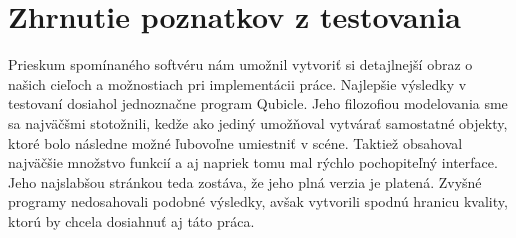 \section{Zhrnutie poznatkov z testovania}
Prieskum spomínaného softvéru nám umožnil vytvoriť si detajlnejší obraz o našich cieľoch a možnostiach pri implementácii práce. 
Najlepšie výsledky v testovaní dosiahol jednoznačne program Qubicle. Jeho filozofiou modelovania sme sa najväčšmi stotožnili, kedže ako jediný umožňoval vytvárať samostatné objekty, ktoré bolo následne možné ľubovoľne umiestniť v scéne. Taktiež obsahoval najväčšie množstvo funkcií a aj napriek tomu mal rýchlo pochopiteľný interface. Jeho najslabšou stránkou teda zostáva, že jeho plná verzia je platená.
Zvyšné programy nedosahovali podobné výsledky, avšak vytvorili spodnú hranicu kvality, ktorú by chcela dosiahnuť aj táto práca.


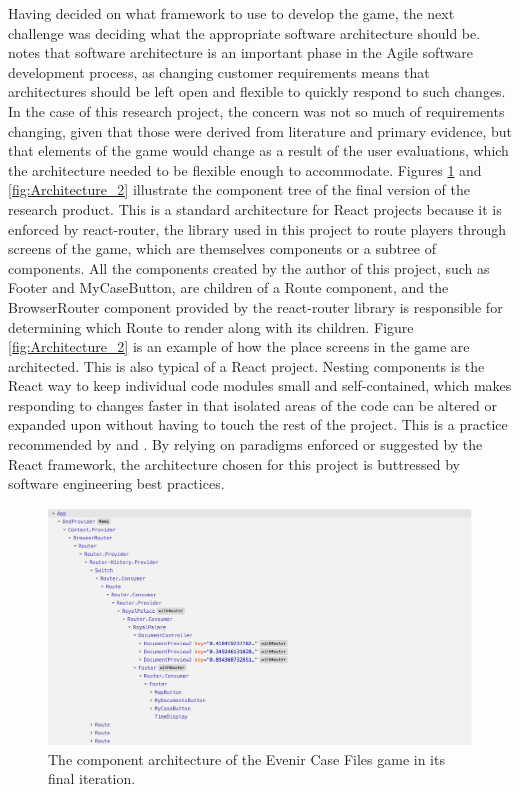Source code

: \documentclass{l4proj}
\begin{document}
Having decided on what framework to use to develop the game, the next challenge was deciding what the appropriate software architecture should be. \citet{dawson2000twenty} notes that software architecture is an important phase in the Agile software development process, as changing customer requirements means that architectures should be left open and flexible to quickly respond to such changes. In the case of this research project, the concern was not so much of requirements changing, given that those were derived from literature and primary evidence, but that elements of the game would change as a result of the user evaluations, which the architecture needed to be flexible enough to accommodate. Figures \ref{fig:Architecture_1} and \ref{fig:Architecture_2} illustrate the component tree of the final version of the research product. This is a standard architecture for React projects because it is enforced by react-router, the library used in this project to route players through screens of the game, which are themselves components or a subtree of components. All the components created by the author of this project, such as Footer and MyCaseButton, are children of a Route component, and the BrowserRouter component provided by the react-router library is responsible for determining which Route to render along with its children. Figure \ref{fig:Architecture_2} is an example of how the place screens in the game are architected. This is also typical of a React project. Nesting components is the React way to keep individual code modules small and self-contained, which makes responding to changes faster in that isolated areas of the code can be altered or expanded upon without having to touch the rest of the project. This is a practice recommended by \citet{dawson2000twenty} and \citet{schwaber2002agile}. By relying on paradigms enforced or suggested by the React framework, the architecture chosen for this project is buttressed by software engineering best practices.

\hfill \break

\begin{figure}[!htb]
    \centering
    \includegraphics[scale=0.4]{images/Architecture_1.png}
    \caption{The component architecture of the Evenir Case Files game in its final iteration.}
    \label{fig:Architecture_1}
\end{figure}
\end{document}
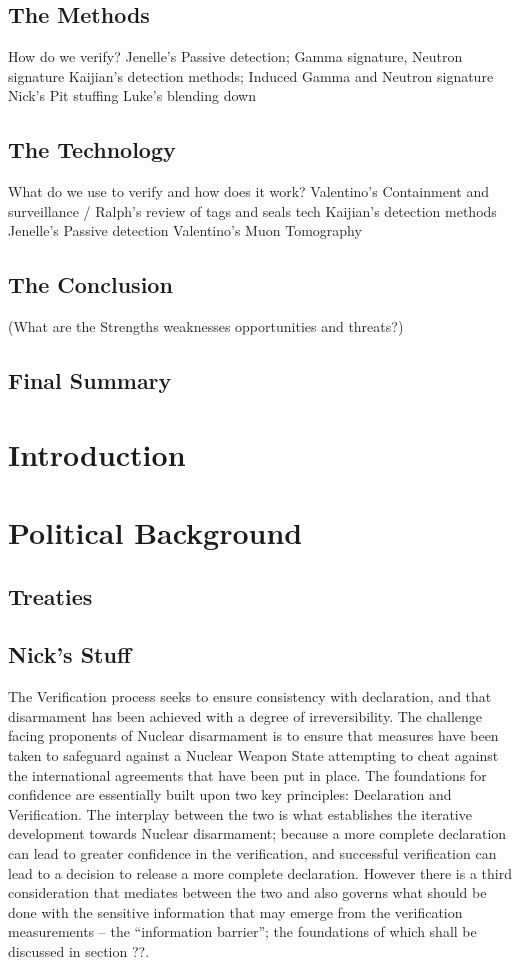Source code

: \documentclass[a4paper]{article}
\begin{document}
\subsection*{The Methods}
	How do we verify?
Jenelle’s Passive detection; Gamma signature, Neutron signature
Kaijian’s detection methods; Induced Gamma and Neutron signature 
Nick’s Pit stuffing
Luke’s blending down
\subsection*{The Technology}
	What do we use to verify and how does it work?
Valentino’s Containment and surveillance / Ralph’s review of tags and seals tech
Kaijian’s detection methods
Jenelle’s Passive detection
Valentino’s Muon Tomography 
\subsection*{The Conclusion}
	(What are the Strengths weaknesses opportunities and threats?)
\subsection*{Final Summary}

\tableofcontents

\section{Introduction}

\section{Political Background}
\subsection{Treaties}

\subsection{Nick's Stuff}
The Verification process seeks to ensure consistency with declaration, 
and that disarmament has been achieved with a degree of irreversibility. 
The challenge facing proponents of Nuclear disarmament is to ensure that 
measures have been taken to safeguard against a Nuclear Weapon State 
attempting to cheat against the international agreements that have been 
put in place. The foundations for confidence are essentially built upon 
two key principles: Declaration and Verification. The interplay between 
the two is what establishes the iterative development towards Nuclear 
disarmament; because a more complete declaration can lead to greater 
confidence in the verification, and successful verification can lead to a 
decision to release a more complete declaration. However there is a third 
consideration that mediates between the two and also governs what should be 
done with the sensitive information that may emerge from the verification 
measurements -- the ``information barrier''; the foundations of which shall 
be discussed in section ??. 
\end{document}
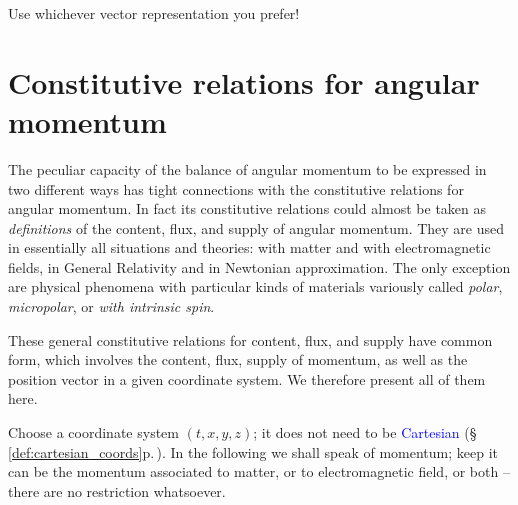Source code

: \documentclass[a4paper,12pt,%
onecolumn,oneside,%
british%
]{memoir}
\renewcommand*{\|}[1][]{\nonscript\:#1\vert\nonscript\:\mathopen{}}
\newcommand*{\sect}{\S}%
\renewcommand*{\autoref}[3][\sect\,\ref]{\textcolor{blue}{#3} {\color{blue}\scriptsize(\faIcon[regular]{eye}\;#1{#2}\;p.\,\pageref{#2})}}
\begin{document}
Use whichever vector representation you prefer! %


\section{Constitutive relations for angular momentum}
\label{sec:constitutive_angmomentum_standard}

The peculiar capacity of the balance of angular momentum to be expressed in two different ways has tight connections with the constitutive relations for angular momentum. In fact its constitutive relations could almost be taken as \emph{definitions} of the content, flux, and supply of angular momentum. They are used in essentially all situations and theories: with matter and with electromagnetic fields, in General Relativity and in Newtonian approximation. The only exception are physical phenomena with particular kinds of materials variously called \emph{polar}, \emph{micropolar}, or \emph{with intrinsic spin}.

These general constitutive relations for content, flux, and supply have common form, which involves the content, flux, supply of momentum, as well as the position vector in a given coordinate system. We therefore present all of them here.

Choose a coordinate system $(t,x,y,z)$; it does not need to be \autoref{def:cartesian_coords}{Cartesian}. In the following we shall speak of momentum; keep it can be the momentum associated to matter, or to electromagnetic field, or both -- there are no restriction whatsoever.

\medskip
\end{document}
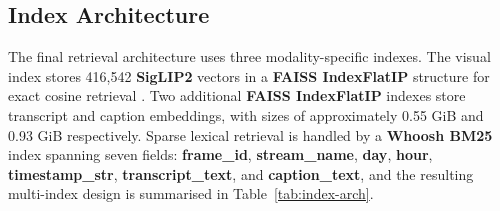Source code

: \begin{table}[t]
\centering
\small
{}
\caption{OCR hallucination gate statistics. All 178,914 ungrounded tokens were stripped at a 100\% rate.}
\label{tab:ocr-gate}
\end{table}

\subsection{Index Architecture}
\label{sec:index-arch}

The final retrieval architecture uses three modality-specific indexes. The visual index stores 416,542 \textbf{SigLIP2} vectors in a \textbf{FAISS IndexFlatIP} structure for exact cosine retrieval \cite{johnson2021billion}. Two additional \textbf{FAISS IndexFlatIP} indexes store transcript and caption embeddings, with sizes of approximately 0.55 GiB and 0.93 GiB respectively. Sparse lexical retrieval is handled by a \textbf{Whoosh BM25} index spanning seven fields: \textbf{frame\_id}, \textbf{stream\_name}, \textbf{day}, \textbf{hour}, \textbf{timestamp\_str}, \textbf{transcript\_text}, and \textbf{caption\_text}, and the resulting multi-index design is summarised in Table~\ref{tab:index-arch}.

§ §

## Exercise brief:
Return all the records above exactly, pictures omitted.

## Exercise result:
 \section{Zhrnutie poznatkov z testovania}
Prieskum spomínaného softvéru nám umožnil vytvoriť si detajlnejší obraz o našich cieľoch a možnostiach pri implementácii práce. 
Najlepšie výsledky v testovaní dosiahol jednoznačne program Qubicle. Jeho filozofiou modelovania sme sa najväčšmi stotožnili, kedže ako jediný umožňoval vytvárať samostatné objekty, ktoré bolo následne možné ľubovoľne umiestniť v scéne. Taktiež obsahoval najväčšie množstvo funkcií a aj napriek tomu mal rýchlo pochopiteľný interface. Jeho najslabšou stránkou teda zostáva, že jeho plná verzia je platená.
Zvyšné programy nedosahovali podobné výsledky, avšak vytvorili spodnú hranicu kvality, ktorú by chcela dosiahnuť aj táto práca.


Source code

: \documentclass{l4proj}
\begin{document}
Having decided on what framework to use to develop the game, the next challenge was deciding what the appropriate software architecture should be. \citet{dawson2000twenty} notes that software architecture is an important phase in the Agile software development process, as changing customer requirements means that architectures should be left open and flexible to quickly respond to such changes. In the case of this research project, the concern was not so much of requirements changing, given that those were derived from literature and primary evidence, but that elements of the game would change as a result of the user evaluations, which the architecture needed to be flexible enough to accommodate. Figures \ref{fig:Architecture_1} and \ref{fig:Architecture_2} illustrate the component tree of the final version of the research product. This is a standard architecture for React projects because it is enforced by react-router, the library used in this project to route players through screens of the game, which are themselves components or a subtree of components. All the components created by the author of this project, such as Footer and MyCaseButton, are children of a Route component, and the BrowserRouter component provided by the react-router library is responsible for determining which Route to render along with its children. Figure \ref{fig:Architecture_2} is an example of how the place screens in the game are architected. This is also typical of a React project. Nesting components is the React way to keep individual code modules small and self-contained, which makes responding to changes faster in that isolated areas of the code can be altered or expanded upon without having to touch the rest of the project. This is a practice recommended by \citet{dawson2000twenty} and \citet{schwaber2002agile}. By relying on paradigms enforced or suggested by the React framework, the architecture chosen for this project is buttressed by software engineering best practices.

\hfill \break

\begin{figure}[!htb]
    \centering
    \includegraphics[scale=0.4]{images/Architecture_1.png}
    \caption{The component architecture of the Evenir Case Files game in its final iteration.}
    \label{fig:Architecture_1}
\end{figure}
\end{document}
Source code

: \documentclass[a4paper]{article}
\begin{document}
\subsection*{The Methods}
	How do we verify?
Jenelle’s Passive detection; Gamma signature, Neutron signature
Kaijian’s detection methods; Induced Gamma and Neutron signature 
Nick’s Pit stuffing
Luke’s blending down
\subsection*{The Technology}
	What do we use to verify and how does it work?
Valentino’s Containment and surveillance / Ralph’s review of tags and seals tech
Kaijian’s detection methods
Jenelle’s Passive detection
Valentino’s Muon Tomography 
\subsection*{The Conclusion}
	(What are the Strengths weaknesses opportunities and threats?)
\subsection*{Final Summary}

\tableofcontents

\section{Introduction}

\section{Political Background}
\subsection{Treaties}

\subsection{Nick's Stuff}
The Verification process seeks to ensure consistency with declaration, 
and that disarmament has been achieved with a degree of irreversibility. 
The challenge facing proponents of Nuclear disarmament is to ensure that 
measures have been taken to safeguard against a Nuclear Weapon State 
attempting to cheat against the international agreements that have been 
put in place. The foundations for confidence are essentially built upon 
two key principles: Declaration and Verification. The interplay between 
the two is what establishes the iterative development towards Nuclear 
disarmament; because a more complete declaration can lead to greater 
confidence in the verification, and successful verification can lead to a 
decision to release a more complete declaration. However there is a third 
consideration that mediates between the two and also governs what should be 
done with the sensitive information that may emerge from the verification 
measurements -- the ``information barrier''; the foundations of which shall 
be discussed in section ??. 
\end{document}
Source code

: \documentclass[a4paper,12pt,%
onecolumn,oneside,%
british%
]{memoir}
\renewcommand*{\|}[1][]{\nonscript\:#1\vert\nonscript\:\mathopen{}}
\newcommand*{\sect}{\S}%
\renewcommand*{\autoref}[3][\sect\,\ref]{\textcolor{blue}{#3} {\color{blue}\scriptsize(\faIcon[regular]{eye}\;#1{#2}\;p.\,\pageref{#2})}}
\begin{document}
Use whichever vector representation you prefer! %


\section{Constitutive relations for angular momentum}
\label{sec:constitutive_angmomentum_standard}

The peculiar capacity of the balance of angular momentum to be expressed in two different ways has tight connections with the constitutive relations for angular momentum. In fact its constitutive relations could almost be taken as \emph{definitions} of the content, flux, and supply of angular momentum. They are used in essentially all situations and theories: with matter and with electromagnetic fields, in General Relativity and in Newtonian approximation. The only exception are physical phenomena with particular kinds of materials variously called \emph{polar}, \emph{micropolar}, or \emph{with intrinsic spin}.

These general constitutive relations for content, flux, and supply have common form, which involves the content, flux, supply of momentum, as well as the position vector in a given coordinate system. We therefore present all of them here.

Choose a coordinate system $(t,x,y,z)$; it does not need to be \autoref{def:cartesian_coords}{Cartesian}. In the following we shall speak of momentum; keep it can be the momentum associated to matter, or to electromagnetic field, or both -- there are no restriction whatsoever.

\medskip
\end{document}
Source code

: \begin{table}[t]
\centering
\small
{}
\caption{OCR hallucination gate statistics. All 178,914 ungrounded tokens were stripped at a 100\% rate.}
\label{tab:ocr-gate}
\end{table}

\subsection{Index Architecture}
\label{sec:index-arch}

The final retrieval architecture uses three modality-specific indexes. The visual index stores 416,542 \textbf{SigLIP2} vectors in a \textbf{FAISS IndexFlatIP} structure for exact cosine retrieval \cite{johnson2021billion}. Two additional \textbf{FAISS IndexFlatIP} indexes store transcript and caption embeddings, with sizes of approximately 0.55 GiB and 0.93 GiB respectively. Sparse lexical retrieval is handled by a \textbf{Whoosh BM25} index spanning seven fields: \textbf{frame\_id}, \textbf{stream\_name}, \textbf{day}, \textbf{hour}, \textbf{timestamp\_str}, \textbf{transcript\_text}, and \textbf{caption\_text}, and the resulting multi-index design is summarised in Table~\ref{tab:index-arch}.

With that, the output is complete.